THE RECORDS START

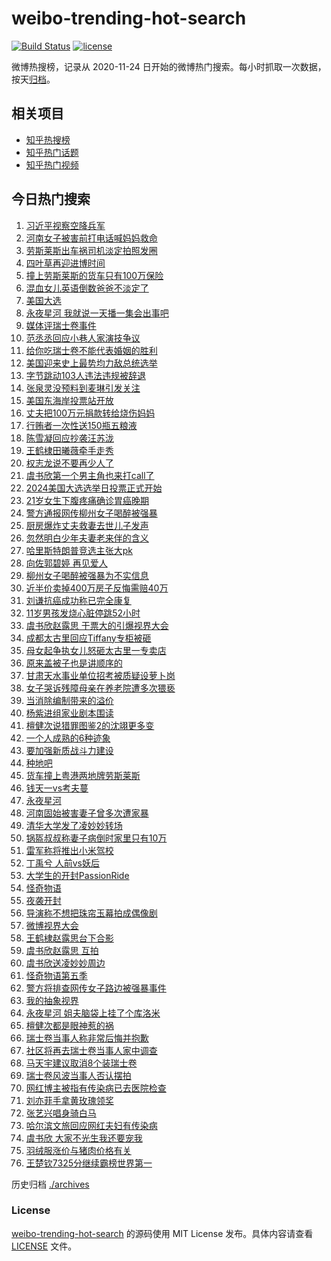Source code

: # weibo-trending-hot-search

[![Build Status](https://github.com/justjavac/weibo-trending-hot-search/workflows/ci/badge.svg?branch=master)](https://github.com/justjavac/weibo-trending-hot-search/actions)
[![license](https://img.shields.io/github/license/justjavac/weibo-trending-hot-search)](https://github.com/justjavac/weibo-trending-hot-search/blob/master/LICENSE)

微博热搜榜，记录从 2020-11-24 日开始的微博热门搜索。每小时抓取一次数据，按天[归档](./archives)。

## 相关项目

- [知乎热搜榜](https://github.com/justjavac/zhihu-trending-top-search)
- [知乎热门话题](https://github.com/justjavac/zhihu-trending-hot-questions)
- [知乎热门视频](https://github.com/justjavac/zhihu-trending-hot-video)

## 今日热门搜索

<!-- BEGIN -->
<!-- 最后更新时间 Wed Nov 06 2024 05:15:27 GMT+0800 (China Standard Time) -->

1. [习近平视察空降兵军](https://s.weibo.com//weibo?q=%23%E4%B9%A0%E8%BF%91%E5%B9%B3%E8%A7%86%E5%AF%9F%E7%A9%BA%E9%99%8D%E5%85%B5%E5%86%9B%23&Refer=new_time)
1. [河南女子被害前打电话喊妈妈救命](https://s.weibo.com//weibo?q=%E6%B2%B3%E5%8D%97%E5%A5%B3%E5%AD%90%E8%A2%AB%E5%AE%B3%E5%89%8D%E6%89%93%E7%94%B5%E8%AF%9D%E5%96%8A%E5%A6%88%E5%A6%88%E6%95%91%E5%91%BD&t=31&band_rank=20&Refer=top)
1. [劳斯莱斯出车祸司机淡定拍照发圈](https://s.weibo.com//weibo?q=%23%E5%8A%B3%E6%96%AF%E8%8E%B1%E6%96%AF%E5%87%BA%E8%BD%A6%E7%A5%B8%E5%8F%B8%E6%9C%BA%E6%B7%A1%E5%AE%9A%E6%8B%8D%E7%85%A7%E5%8F%91%E5%9C%88%23&t=31&band_rank=4&Refer=top)
1. [四叶草再迎进博时间](https://s.weibo.com//weibo?q=%23%E5%9B%9B%E5%8F%B6%E8%8D%89%E5%86%8D%E8%BF%8E%E8%BF%9B%E5%8D%9A%E6%97%B6%E9%97%B4%23&t=31&band_rank=3&Refer=top)
1. [撞上劳斯莱斯的货车只有100万保险](https://s.weibo.com//weibo?q=%23%E6%92%9E%E4%B8%8A%E5%8A%B3%E6%96%AF%E8%8E%B1%E6%96%AF%E7%9A%84%E8%B4%A7%E8%BD%A6%E5%8F%AA%E6%9C%89100%E4%B8%87%E4%BF%9D%E9%99%A9%23&t=31&band_rank=15&Refer=top)
1. [混血女儿英语倒数爸爸不淡定了](https://s.weibo.com//weibo?q=%23%E6%B7%B7%E8%A1%80%E5%A5%B3%E5%84%BF%E8%8B%B1%E8%AF%AD%E5%80%92%E6%95%B0%E7%88%B8%E7%88%B8%E4%B8%8D%E6%B7%A1%E5%AE%9A%E4%BA%86%23&t=31&band_rank=39&Refer=top)
1. [美国大选](https://s.weibo.com//weibo?q=%23%E7%BE%8E%E5%9B%BD%E5%A4%A7%E9%80%89%23&t=31&band_rank=6&Refer=top)
1. [永夜星河 我就说一天播一集会出事吧](https://s.weibo.com//weibo?q=%E6%B0%B8%E5%A4%9C%E6%98%9F%E6%B2%B3%20%E6%88%91%E5%B0%B1%E8%AF%B4%E4%B8%80%E5%A4%A9%E6%92%AD%E4%B8%80%E9%9B%86%E4%BC%9A%E5%87%BA%E4%BA%8B%E5%90%A7&t=31&band_rank=2&Refer=top)
1. [媒体评瑞士卷事件](https://s.weibo.com//weibo?q=%23%E5%AA%92%E4%BD%93%E8%AF%84%E7%91%9E%E5%A3%AB%E5%8D%B7%E4%BA%8B%E4%BB%B6%23&t=31&band_rank=10&Refer=top)
1. [范丞丞回应小巷人家演技争议](https://s.weibo.com//weibo?q=%23%E8%8C%83%E4%B8%9E%E4%B8%9E%E5%9B%9E%E5%BA%94%E5%B0%8F%E5%B7%B7%E4%BA%BA%E5%AE%B6%E6%BC%94%E6%8A%80%E4%BA%89%E8%AE%AE%23&t=31&band_rank=8&Refer=top)
1. [给你吃瑞士卷不能代表婚姻的胜利](https://s.weibo.com//weibo?q=%23%E7%BB%99%E4%BD%A0%E5%90%83%E7%91%9E%E5%A3%AB%E5%8D%B7%E4%B8%8D%E8%83%BD%E4%BB%A3%E8%A1%A8%E5%A9%9A%E5%A7%BB%E7%9A%84%E8%83%9C%E5%88%A9%23&t=31&band_rank=10&Refer=top)
1. [美国迎来史上最势均力敌总统选举](https://s.weibo.com//weibo?q=%23%E7%BE%8E%E5%9B%BD%E8%BF%8E%E6%9D%A5%E5%8F%B2%E4%B8%8A%E6%9C%80%E5%8A%BF%E5%9D%87%E5%8A%9B%E6%95%8C%E6%80%BB%E7%BB%9F%E9%80%89%E4%B8%BE%23&t=31&band_rank=34&Refer=top)
1. [字节跳动103人违法违规被辞退](https://s.weibo.com//weibo?q=%23%E5%AD%97%E8%8A%82%E8%B7%B3%E5%8A%A8103%E4%BA%BA%E8%BF%9D%E6%B3%95%E8%BF%9D%E8%A7%84%E8%A2%AB%E8%BE%9E%E9%80%80%23&t=31&band_rank=31&Refer=top)
1. [张泉灵没预料到麦琳引发关注](https://s.weibo.com//weibo?q=%23%E5%BC%A0%E6%B3%89%E7%81%B5%E6%B2%A1%E9%A2%84%E6%96%99%E5%88%B0%E9%BA%A6%E7%90%B3%E5%BC%95%E5%8F%91%E5%85%B3%E6%B3%A8%23&t=31&band_rank=12&Refer=top)
1. [美国东海岸投票站开放](https://s.weibo.com//weibo?q=%23%E7%BE%8E%E5%9B%BD%E4%B8%9C%E6%B5%B7%E5%B2%B8%E6%8A%95%E7%A5%A8%E7%AB%99%E5%BC%80%E6%94%BE%23&t=31&band_rank=13&Refer=top)
1. [丈夫把100万元捐款转给烧伤妈妈](https://s.weibo.com//weibo?q=%23%E4%B8%88%E5%A4%AB%E6%8A%8A100%E4%B8%87%E5%85%83%E6%8D%90%E6%AC%BE%E8%BD%AC%E7%BB%99%E7%83%A7%E4%BC%A4%E5%A6%88%E5%A6%88%23&t=31&band_rank=18&Refer=top)
1. [行贿者一次性送150瓶五粮液](https://s.weibo.com//weibo?q=%23%E8%A1%8C%E8%B4%BF%E8%80%85%E4%B8%80%E6%AC%A1%E6%80%A7%E9%80%81150%E7%93%B6%E4%BA%94%E7%B2%AE%E6%B6%B2%23&t=31&band_rank=48&Refer=top)
1. [陈雪凝回应抄袭汪苏泷](https://s.weibo.com//weibo?q=%E9%99%88%E9%9B%AA%E5%87%9D%E5%9B%9E%E5%BA%94%E6%8A%84%E8%A2%AD%E6%B1%AA%E8%8B%8F%E6%B3%B7&t=31&band_rank=16&Refer=top)
1. [王鹤棣田曦薇牵手走秀](https://s.weibo.com//weibo?q=%23%E7%8E%8B%E9%B9%A4%E6%A3%A3%E7%94%B0%E6%9B%A6%E8%96%87%E7%89%B5%E6%89%8B%E8%B5%B0%E7%A7%80%23&t=31&band_rank=14&Refer=top)
1. [权志龙说不要再少人了](https://s.weibo.com//weibo?q=%E6%9D%83%E5%BF%97%E9%BE%99%E8%AF%B4%E4%B8%8D%E8%A6%81%E5%86%8D%E5%B0%91%E4%BA%BA%E4%BA%86&t=31&band_rank=17&Refer=top)
1. [虞书欣第一个男主角也来打call了](https://s.weibo.com//weibo?q=%E8%99%9E%E4%B9%A6%E6%AC%A3%E7%AC%AC%E4%B8%80%E4%B8%AA%E7%94%B7%E4%B8%BB%E8%A7%92%E4%B9%9F%E6%9D%A5%E6%89%93call%E4%BA%86&t=31&band_rank=9&Refer=top)
1. [2024美国大选选举日投票正式开始](https://s.weibo.com//weibo?q=%232024%E7%BE%8E%E5%9B%BD%E5%A4%A7%E9%80%89%E9%80%89%E4%B8%BE%E6%97%A5%E6%8A%95%E7%A5%A8%E6%AD%A3%E5%BC%8F%E5%BC%80%E5%A7%8B%23&t=31&band_rank=21&Refer=top)
1. [21岁女生下腹疼痛确诊胃癌晚期](https://s.weibo.com//weibo?q=%2321%E5%B2%81%E5%A5%B3%E7%94%9F%E4%B8%8B%E8%85%B9%E7%96%BC%E7%97%9B%E7%A1%AE%E8%AF%8A%E8%83%83%E7%99%8C%E6%99%9A%E6%9C%9F%23&t=31&band_rank=23&Refer=top)
1. [警方通报网传柳州女子喝醉被强暴](https://s.weibo.com//weibo?q=%23%E8%AD%A6%E6%96%B9%E9%80%9A%E6%8A%A5%E7%BD%91%E4%BC%A0%E6%9F%B3%E5%B7%9E%E5%A5%B3%E5%AD%90%E5%96%9D%E9%86%89%E8%A2%AB%E5%BC%BA%E6%9A%B4%23&t=31&band_rank=5&Refer=top)
1. [厨房爆炸丈夫救妻去世儿子发声](https://s.weibo.com//weibo?q=%23%E5%8E%A8%E6%88%BF%E7%88%86%E7%82%B8%E4%B8%88%E5%A4%AB%E6%95%91%E5%A6%BB%E5%8E%BB%E4%B8%96%E5%84%BF%E5%AD%90%E5%8F%91%E5%A3%B0%23&t=31&band_rank=24&Refer=top)
1. [忽然明白少年夫妻老来伴的含义](https://s.weibo.com//weibo?q=%23%E5%BF%BD%E7%84%B6%E6%98%8E%E7%99%BD%E5%B0%91%E5%B9%B4%E5%A4%AB%E5%A6%BB%E8%80%81%E6%9D%A5%E4%BC%B4%E7%9A%84%E5%90%AB%E4%B9%89%23&t=31&band_rank=46&Refer=top)
1. [哈里斯特朗普竞选主张大pk](https://s.weibo.com//weibo?q=%23%E5%93%88%E9%87%8C%E6%96%AF%E7%89%B9%E6%9C%97%E6%99%AE%E7%AB%9E%E9%80%89%E4%B8%BB%E5%BC%A0%E5%A4%A7pk%23&t=31&band_rank=26&Refer=top)
1. [向佐郭碧婷 再见爱人](https://s.weibo.com//weibo?q=%E5%90%91%E4%BD%90%E9%83%AD%E7%A2%A7%E5%A9%B7%20%E5%86%8D%E8%A7%81%E7%88%B1%E4%BA%BA&t=31&band_rank=25&Refer=top)
1. [柳州女子喝醉被强暴为不实信息](https://s.weibo.com//weibo?q=%23%E6%9F%B3%E5%B7%9E%E5%A5%B3%E5%AD%90%E5%96%9D%E9%86%89%E8%A2%AB%E5%BC%BA%E6%9A%B4%E4%B8%BA%E4%B8%8D%E5%AE%9E%E4%BF%A1%E6%81%AF%23&t=31&band_rank=48&Refer=top)
1. [近半价卖掉400万房子反悔需赔40万](https://s.weibo.com//weibo?q=%23%E8%BF%91%E5%8D%8A%E4%BB%B7%E5%8D%96%E6%8E%89400%E4%B8%87%E6%88%BF%E5%AD%90%E5%8F%8D%E6%82%94%E9%9C%80%E8%B5%9440%E4%B8%87%23&t=31&band_rank=35&Refer=top)
1. [刘谦抗癌成功称已完全康复](https://s.weibo.com//weibo?q=%23%E5%88%98%E8%B0%A6%E6%8A%97%E7%99%8C%E6%88%90%E5%8A%9F%E7%A7%B0%E5%B7%B2%E5%AE%8C%E5%85%A8%E5%BA%B7%E5%A4%8D%23&t=31&band_rank=28&Refer=top)
1. [11岁男孩发烧心脏停跳52小时](https://s.weibo.com//weibo?q=%2311%E5%B2%81%E7%94%B7%E5%AD%A9%E5%8F%91%E7%83%A7%E5%BF%83%E8%84%8F%E5%81%9C%E8%B7%B352%E5%B0%8F%E6%97%B6%23&t=31&band_rank=24&Refer=top)
1. [虞书欣赵露思 干票大的引爆视界大会](https://s.weibo.com//weibo?q=%E8%99%9E%E4%B9%A6%E6%AC%A3%E8%B5%B5%E9%9C%B2%E6%80%9D%20%E5%B9%B2%E7%A5%A8%E5%A4%A7%E7%9A%84%E5%BC%95%E7%88%86%E8%A7%86%E7%95%8C%E5%A4%A7%E4%BC%9A&t=31&band_rank=29&Refer=top)
1. [成都太古里回应Tiffany专柜被砸](https://s.weibo.com//weibo?q=%23%E6%88%90%E9%83%BD%E5%A4%AA%E5%8F%A4%E9%87%8C%E5%9B%9E%E5%BA%94Tiffany%E4%B8%93%E6%9F%9C%E8%A2%AB%E7%A0%B8%23&t=31&band_rank=42&Refer=top)
1. [母女起争执女儿怒砸太古里一专卖店](https://s.weibo.com//weibo?q=%23%E6%AF%8D%E5%A5%B3%E8%B5%B7%E4%BA%89%E6%89%A7%E5%A5%B3%E5%84%BF%E6%80%92%E7%A0%B8%E5%A4%AA%E5%8F%A4%E9%87%8C%E4%B8%80%E4%B8%93%E5%8D%96%E5%BA%97%23&t=31&band_rank=40&Refer=top)
1. [原来盖被子也是讲顺序的](https://s.weibo.com//weibo?q=%23%E5%8E%9F%E6%9D%A5%E7%9B%96%E8%A2%AB%E5%AD%90%E4%B9%9F%E6%98%AF%E8%AE%B2%E9%A1%BA%E5%BA%8F%E7%9A%84%23&t=31&band_rank=24&Refer=top)
1. [甘肃天水事业单位招考被质疑设萝卜岗](https://s.weibo.com//weibo?q=%23%E7%94%98%E8%82%83%E5%A4%A9%E6%B0%B4%E4%BA%8B%E4%B8%9A%E5%8D%95%E4%BD%8D%E6%8B%9B%E8%80%83%E8%A2%AB%E8%B4%A8%E7%96%91%E8%AE%BE%E8%90%9D%E5%8D%9C%E5%B2%97%23&t=31&band_rank=43&Refer=top)
1. [女子哭诉残障母亲在养老院遭多次猥亵](https://s.weibo.com//weibo?q=%23%E5%A5%B3%E5%AD%90%E5%93%AD%E8%AF%89%E6%AE%8B%E9%9A%9C%E6%AF%8D%E4%BA%B2%E5%9C%A8%E5%85%BB%E8%80%81%E9%99%A2%E9%81%AD%E5%A4%9A%E6%AC%A1%E7%8C%A5%E4%BA%B5%23&t=31&band_rank=44&Refer=top)
1. [当消除编制带来的溢价](https://s.weibo.com//weibo?q=%23%E5%BD%93%E6%B6%88%E9%99%A4%E7%BC%96%E5%88%B6%E5%B8%A6%E6%9D%A5%E7%9A%84%E6%BA%A2%E4%BB%B7%23&t=31&band_rank=37&Refer=top)
1. [杨紫进组家业剧本围读](https://s.weibo.com//weibo?q=%23%E6%9D%A8%E7%B4%AB%E8%BF%9B%E7%BB%84%E5%AE%B6%E4%B8%9A%E5%89%A7%E6%9C%AC%E5%9B%B4%E8%AF%BB%23&t=31&band_rank=30&Refer=top)
1. [檀健次说猎罪图鉴2的沈翊更多变](https://s.weibo.com//weibo?q=%23%E6%AA%80%E5%81%A5%E6%AC%A1%E8%AF%B4%E7%8C%8E%E7%BD%AA%E5%9B%BE%E9%89%B42%E7%9A%84%E6%B2%88%E7%BF%8A%E6%9B%B4%E5%A4%9A%E5%8F%98%23&t=31&band_rank=40&Refer=top)
1. [一个人成熟的6种迹象](https://s.weibo.com//weibo?q=%23%E4%B8%80%E4%B8%AA%E4%BA%BA%E6%88%90%E7%86%9F%E7%9A%846%E7%A7%8D%E8%BF%B9%E8%B1%A1%23&t=31&band_rank=39&Refer=top)
1. [要加强新质战斗力建设](https://s.weibo.com//weibo?q=%23%E8%A6%81%E5%8A%A0%E5%BC%BA%E6%96%B0%E8%B4%A8%E6%88%98%E6%96%97%E5%8A%9B%E5%BB%BA%E8%AE%BE%23&t=31&band_rank=42&Refer=top)
1. [种地吧](https://s.weibo.com//weibo?q=%E7%A7%8D%E5%9C%B0%E5%90%A7&t=31&band_rank=30&Refer=top)
1. [货车撞上粤港两地牌劳斯莱斯](https://s.weibo.com//weibo?q=%23%E8%B4%A7%E8%BD%A6%E6%92%9E%E4%B8%8A%E7%B2%A4%E6%B8%AF%E4%B8%A4%E5%9C%B0%E7%89%8C%E5%8A%B3%E6%96%AF%E8%8E%B1%E6%96%AF%23&t=31&band_rank=9&Refer=top)
1. [钱天一vs考夫蔓](https://s.weibo.com//weibo?q=%23%E9%92%B1%E5%A4%A9%E4%B8%80vs%E8%80%83%E5%A4%AB%E8%94%93%23&t=31&band_rank=50&Refer=top)
1. [永夜星河](https://s.weibo.com//weibo?q=%E6%B0%B8%E5%A4%9C%E6%98%9F%E6%B2%B3&t=31&band_rank=9&Refer=top)
1. [河南固始被害妻子曾多次遭家暴](https://s.weibo.com//weibo?q=%23%E6%B2%B3%E5%8D%97%E5%9B%BA%E5%A7%8B%E8%A2%AB%E5%AE%B3%E5%A6%BB%E5%AD%90%E6%9B%BE%E5%A4%9A%E6%AC%A1%E9%81%AD%E5%AE%B6%E6%9A%B4%23&t=31&band_rank=38&Refer=top)
1. [清华大学发了凌妙妙转场](https://s.weibo.com//weibo?q=%E6%B8%85%E5%8D%8E%E5%A4%A7%E5%AD%A6%E5%8F%91%E4%BA%86%E5%87%8C%E5%A6%99%E5%A6%99%E8%BD%AC%E5%9C%BA&t=31&band_rank=47&Refer=top)
1. [锅盔叔叔称妻子病倒时家里只有10万](https://s.weibo.com//weibo?q=%23%E9%94%85%E7%9B%94%E5%8F%94%E5%8F%94%E7%A7%B0%E5%A6%BB%E5%AD%90%E7%97%85%E5%80%92%E6%97%B6%E5%AE%B6%E9%87%8C%E5%8F%AA%E6%9C%8910%E4%B8%87%23&t=31&band_rank=25&Refer=top)
1. [雷军称将推出小米驾校](https://s.weibo.com//weibo?q=%23%E9%9B%B7%E5%86%9B%E7%A7%B0%E5%B0%86%E6%8E%A8%E5%87%BA%E5%B0%8F%E7%B1%B3%E9%A9%BE%E6%A0%A1%23&t=31&band_rank=45&Refer=top)
1. [丁禹兮 人前vs妖后](https://s.weibo.com//weibo?q=%E4%B8%81%E7%A6%B9%E5%85%AE%20%E4%BA%BA%E5%89%8Dvs%E5%A6%96%E5%90%8E&t=31&band_rank=32&Refer=top)
1. [大学生的开封PassionRide](https://s.weibo.com//weibo?q=%23%E5%A4%A7%E5%AD%A6%E7%94%9F%E7%9A%84%E5%BC%80%E5%B0%81PassionRide%23&t=31&band_rank=37&Refer=top)
1. [怪奇物语](https://s.weibo.com//weibo?q=%E6%80%AA%E5%A5%87%E7%89%A9%E8%AF%AD&t=31&band_rank=10&Refer=top)
1. [夜袭开封](https://s.weibo.com//weibo?q=%E5%A4%9C%E8%A2%AD%E5%BC%80%E5%B0%81&t=31&band_rank=42&Refer=top)
1. [导演称不想把珠帘玉幕拍成偶像剧](https://s.weibo.com//weibo?q=%23%E5%AF%BC%E6%BC%94%E7%A7%B0%E4%B8%8D%E6%83%B3%E6%8A%8A%E7%8F%A0%E5%B8%98%E7%8E%89%E5%B9%95%E6%8B%8D%E6%88%90%E5%81%B6%E5%83%8F%E5%89%A7%23&t=31&band_rank=38&Refer=top)
1. [微博视界大会](https://s.weibo.com//weibo?q=%E5%BE%AE%E5%8D%9A%E8%A7%86%E7%95%8C%E5%A4%A7%E4%BC%9A&t=31&band_rank=28&Refer=top)
1. [王鹤棣赵露思台下合影](https://s.weibo.com//weibo?q=%23%E7%8E%8B%E9%B9%A4%E6%A3%A3%E8%B5%B5%E9%9C%B2%E6%80%9D%E5%8F%B0%E4%B8%8B%E5%90%88%E5%BD%B1%23&t=31&band_rank=29&Refer=top)
1. [虞书欣赵露思 互拍](https://s.weibo.com//weibo?q=%E8%99%9E%E4%B9%A6%E6%AC%A3%E8%B5%B5%E9%9C%B2%E6%80%9D%20%E4%BA%92%E6%8B%8D&t=31&band_rank=22&Refer=top)
1. [虞书欣送凌妙妙周边](https://s.weibo.com//weibo?q=%23%E8%99%9E%E4%B9%A6%E6%AC%A3%E9%80%81%E5%87%8C%E5%A6%99%E5%A6%99%E5%91%A8%E8%BE%B9%23&t=31&band_rank=32&Refer=top)
1. [怪奇物语第五季](https://s.weibo.com//weibo?q=%E6%80%AA%E5%A5%87%E7%89%A9%E8%AF%AD%E7%AC%AC%E4%BA%94%E5%AD%A3&t=31&band_rank=33&Refer=top)
1. [警方将排查网传女子路边被强暴事件](https://s.weibo.com//weibo?q=%23%E8%AD%A6%E6%96%B9%E5%B0%86%E6%8E%92%E6%9F%A5%E7%BD%91%E4%BC%A0%E5%A5%B3%E5%AD%90%E8%B7%AF%E8%BE%B9%E8%A2%AB%E5%BC%BA%E6%9A%B4%E4%BA%8B%E4%BB%B6%23&t=31&band_rank=31&Refer=top)
1. [我的抽象视界](https://s.weibo.com//weibo?q=%23%E6%88%91%E7%9A%84%E6%8A%BD%E8%B1%A1%E8%A7%86%E7%95%8C%23&t=31&band_rank=43&Refer=top)
1. [永夜星河 姐夫脑袋上挂了个库洛米](https://s.weibo.com//weibo?q=%E6%B0%B8%E5%A4%9C%E6%98%9F%E6%B2%B3%20%E5%A7%90%E5%A4%AB%E8%84%91%E8%A2%8B%E4%B8%8A%E6%8C%82%E4%BA%86%E4%B8%AA%E5%BA%93%E6%B4%9B%E7%B1%B3&t=31&band_rank=41&Refer=top)
1. [檀健次都是眼神惹的祸](https://s.weibo.com//weibo?q=%E6%AA%80%E5%81%A5%E6%AC%A1%E9%83%BD%E6%98%AF%E7%9C%BC%E7%A5%9E%E6%83%B9%E7%9A%84%E7%A5%B8&t=31&band_rank=49&Refer=top)
1. [瑞士卷当事人称非常后悔并抱歉](https://s.weibo.com//weibo?q=%23%E7%91%9E%E5%A3%AB%E5%8D%B7%E5%BD%93%E4%BA%8B%E4%BA%BA%E7%A7%B0%E9%9D%9E%E5%B8%B8%E5%90%8E%E6%82%94%E5%B9%B6%E6%8A%B1%E6%AD%89%23&t=31&band_rank=1&Refer=top)
1. [社区将再去瑞士卷当事人家中调查](https://s.weibo.com//weibo?q=%23%E7%A4%BE%E5%8C%BA%E5%B0%86%E5%86%8D%E5%8E%BB%E7%91%9E%E5%A3%AB%E5%8D%B7%E5%BD%93%E4%BA%8B%E4%BA%BA%E5%AE%B6%E4%B8%AD%E8%B0%83%E6%9F%A5%23&t=31&band_rank=12&Refer=top)
1. [马天宇建议取消8个装瑞士卷](https://s.weibo.com//weibo?q=%23%E9%A9%AC%E5%A4%A9%E5%AE%87%E5%BB%BA%E8%AE%AE%E5%8F%96%E6%B6%888%E4%B8%AA%E8%A3%85%E7%91%9E%E5%A3%AB%E5%8D%B7%23&t=31&band_rank=11&Refer=top)
1. [瑞士卷风波当事人否认摆拍](https://s.weibo.com//weibo?q=%23%E7%91%9E%E5%A3%AB%E5%8D%B7%E9%A3%8E%E6%B3%A2%E5%BD%93%E4%BA%8B%E4%BA%BA%E5%90%A6%E8%AE%A4%E6%91%86%E6%8B%8D%23&t=31&band_rank=19&Refer=top)
1. [网红博主被指有传染病已去医院检查](https://s.weibo.com//weibo?q=%23%E7%BD%91%E7%BA%A2%E5%8D%9A%E4%B8%BB%E8%A2%AB%E6%8C%87%E6%9C%89%E4%BC%A0%E6%9F%93%E7%97%85%E5%B7%B2%E5%8E%BB%E5%8C%BB%E9%99%A2%E6%A3%80%E6%9F%A5%23&t=31&band_rank=36&Refer=top)
1. [刘亦菲手拿黄玫瑰领奖](https://s.weibo.com//weibo?q=%23%E5%88%98%E4%BA%A6%E8%8F%B2%E6%89%8B%E6%8B%BF%E9%BB%84%E7%8E%AB%E7%91%B0%E9%A2%86%E5%A5%96%23&t=31&band_rank=46&Refer=top)
1. [张艺兴唱身骑白马](https://s.weibo.com//weibo?q=%E5%BC%A0%E8%89%BA%E5%85%B4%E5%94%B1%E8%BA%AB%E9%AA%91%E7%99%BD%E9%A9%AC&t=31&band_rank=48&Refer=top)
1. [哈尔滨文旅回应网红夫妇有传染病](https://s.weibo.com//weibo?q=%23%E5%93%88%E5%B0%94%E6%BB%A8%E6%96%87%E6%97%85%E5%9B%9E%E5%BA%94%E7%BD%91%E7%BA%A2%E5%A4%AB%E5%A6%87%E6%9C%89%E4%BC%A0%E6%9F%93%E7%97%85%23&t=31&band_rank=7&Refer=top)
1. [虞书欣 大家不光生我还要宠我](https://s.weibo.com//weibo?q=%E8%99%9E%E4%B9%A6%E6%AC%A3%20%E5%A4%A7%E5%AE%B6%E4%B8%8D%E5%85%89%E7%94%9F%E6%88%91%E8%BF%98%E8%A6%81%E5%AE%A0%E6%88%91&t=31&band_rank=27&Refer=top)
1. [羽绒服涨价与猪肉价格有关](https://s.weibo.com//weibo?q=%23%E7%BE%BD%E7%BB%92%E6%9C%8D%E6%B6%A8%E4%BB%B7%E4%B8%8E%E7%8C%AA%E8%82%89%E4%BB%B7%E6%A0%BC%E6%9C%89%E5%85%B3%23&t=31&band_rank=47&Refer=top)
1. [王楚钦7325分继续霸榜世界第一](https://s.weibo.com//weibo?q=%23%E7%8E%8B%E6%A5%9A%E9%92%A67325%E5%88%86%E7%BB%A7%E7%BB%AD%E9%9C%B8%E6%A6%9C%E4%B8%96%E7%95%8C%E7%AC%AC%E4%B8%80%23&t=31&band_rank=49&Refer=top)

<!-- END -->

历史归档 [./archives](./archives)

### License

[weibo-trending-hot-search](https://github.com/justjavac/weibo-trending-hot-search) 的源码使用 MIT License
发布。具体内容请查看 [LICENSE](./LICENSE) 文件。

THE RECORDS END

§ **INSTRUCTIONS FOR THE TASK**
Would you please show every line of the material above that includes the string "justjavac"?

§ **EXERCISE RESULT**
[![Build Status](https://github.com/justjavac/weibo-trending-hot-search/workflows/ci/badge.svg?branch=master)](https://github.com/justjavac/weibo-trending-hot-search/actions)
[![license](https://img.shields.io/github/license/justjavac/weibo-trending-hot-search)](https://github.com/justjavac/weibo-trending-hot-search/blob/master/LICENSE)
- [知乎热搜榜](https://github.com/justjavac/zhihu-trending-top-search)
- [知乎热门话题](https://github.com/justjavac/zhihu-trending-hot-questions)
- [知乎热门视频](https://github.com/justjavac/zhihu-trending-hot-video)
[weibo-trending-hot-search](https://github.com/justjavac/weibo-trending-hot-search) 的源码使用 MIT License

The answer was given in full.